En el Corán no aparece la lapidación. Catorce siglos después de su revelación a Mahoma, sin embargo, una decena de países (Arabia Saudí, Irán, Afganistán...) aplica esta pena en nombre del islam a solteros que mantienen relaciones sexuales y a adúlteros. Sobre todo a mujeres. La legislación internacional rechaza este ensañamiento.
Sakineh Mohamadi Ashtiani ya no será lapidada por adulterio, pero todavía pende sobre ella la condena a morir en la horca por instigar el asesinato de su marido. El régimen iraní ha obrado una pirueta judicial para no aplicar el castigo más repugnante, tal como pedían o exigían gobiernos y organizaciones de defensa de los derechos humanos occidentales. Ante la pena de muerte en general y el ahorcamiento en particular poco podría decir Estados Unidos. La primera se aplica en la inmensa mayoría de ellos y la horca aún pervive en tres.
El debate sobre la suerte de Sakineh se verá avivado por el estreno de la película La verdad de Soraya M., del director franco iraní Cyrus Nowrasteh, basada en un caso real, pero con algunos errores de bulto en la realización.
La lapidación es el más brutal de los castigos físicos aplicados no solo en algunos países islámicos. Cortar la mano de quien comete un hurto, el pie de quien roba, asalta caminos o se rebela contra el poder establecido, y fustigar ante distintos delitos o pecados completan el cuadro de penas consideradas degradantes para la persona en las convenciones internacionales.
“Si la lapidación no existe en el Corán, ¿de dónde se han sacado tantas precisiones sobre cómo debe ejecutarse?”, se pregunta Soheib Bensheij, director del Instituto Superior de Ciencias Islámicas de Marsella.
El Código Penal iraní, según recuerda la politóloga Nazanín Amirián en su libro Solo las diosas pasean por el infierno, cita los pormenores de la aplicación de la pena: “Al hombre se le entierra en un hoyo hasta la cintura mientras la mujer es enterrada hasta los hombros (...).
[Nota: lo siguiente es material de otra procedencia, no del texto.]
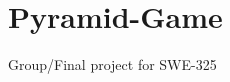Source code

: \chapter{Pyramid-\/\+Game}
\hypertarget{md__pyramid-_game_2_r_e_a_d_m_e}{}\label{md__pyramid-_game_2_r_e_a_d_m_e}
\label{md__pyramid-_game_2_r_e_a_d_m_e_autotoc_md0}%
%


Group/\+Final project for SWE-\/325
Las piedras no deben ser tan grandes como para que la persona se muera con pocos golpes ni tan pequeñas que no se las pueda considerar piedras”.
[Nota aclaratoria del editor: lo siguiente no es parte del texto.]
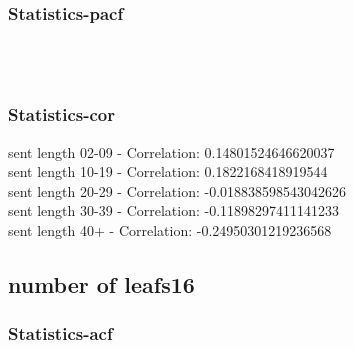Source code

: \documentclass{article}%
\begin{document}
%
\newpage%
\subsubsection{Statistics{-}pacf}%
\label{ssubsec:Statistics{-}pacf}%


\begin{figure}[ht]%
\centering%
\setlength{\abovecaptionskip}{-35pt}%
%
%
\\%
%
%
\\%
%
\end{figure}

%
\newpage%
\subsubsection{Statistics{-}cor}%
\label{ssubsec:Statistics{-}cor}%
\noindent%
sent length 02-09 - Correlation: 0.14801524646620037\\%
sent length 10-19 - Correlation: 0.1822168418919544\\%
sent length 20-29 - Correlation: -0.018838598543042626\\%
sent length 30-39 - Correlation: -0.11898297411141233\\%
sent length 40+ - Correlation: -0.24950301219236568\\

%
\newpage

%
\subsection{number of leafs16}%
\label{subsec:numberofleafs16}%
\subsubsection{Statistics{-}acf}%
\label{ssubsec:Statistics{-}acf}%
\end{document}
Si el condenado es capaz de escapar con vida no volverán a intentar matarlo (el hombre juega con ventaja por tener al aire desde la cintura hasta los hombros, y alguna vez ha ocurrido), mientras que si muere por otra causa (un infarto, por ejemplo) se lapidará el cadáver. La pena prevista en el libro sagrado de los musulmanes para el adulterio, por el contrario, es la de recibir 100 latigazos, tanto para hombres como para mujeres.
El castigo sería la mitad si la mujer fuera una esclava. De ahí se infiere, según explica Dolors Bramon, doctora en filología semítica e historia, en ser mujer y musulmana (Bellaterra), que es imposible que la pena prevista sea la lapidación.
En la Arabia del siglo VII, cuando surgió el islam, estos castigos apuntaban una mejora respecto a las condiciones existentes. La lapidación era de tradición judaica, como queda recogido en la Torá y en el Antiguo Testamento, si bien su práctica desapareció hace muchos siglos. En el cristianismo quedó abolida al perdonar Jesús a la mujer adúltera que le llevaron escribas y fariseos para que ordenara lapidarla: “Anda, y desde ahora no peques más”.
Desde el siglo XIX, intelectuales musulmanes vienen insistiendo en que hay que quedarse con el espíritu de avance que supusieron ciertas normas en el momento en que fueron dictadas y olvidarse de la literalidad del texto.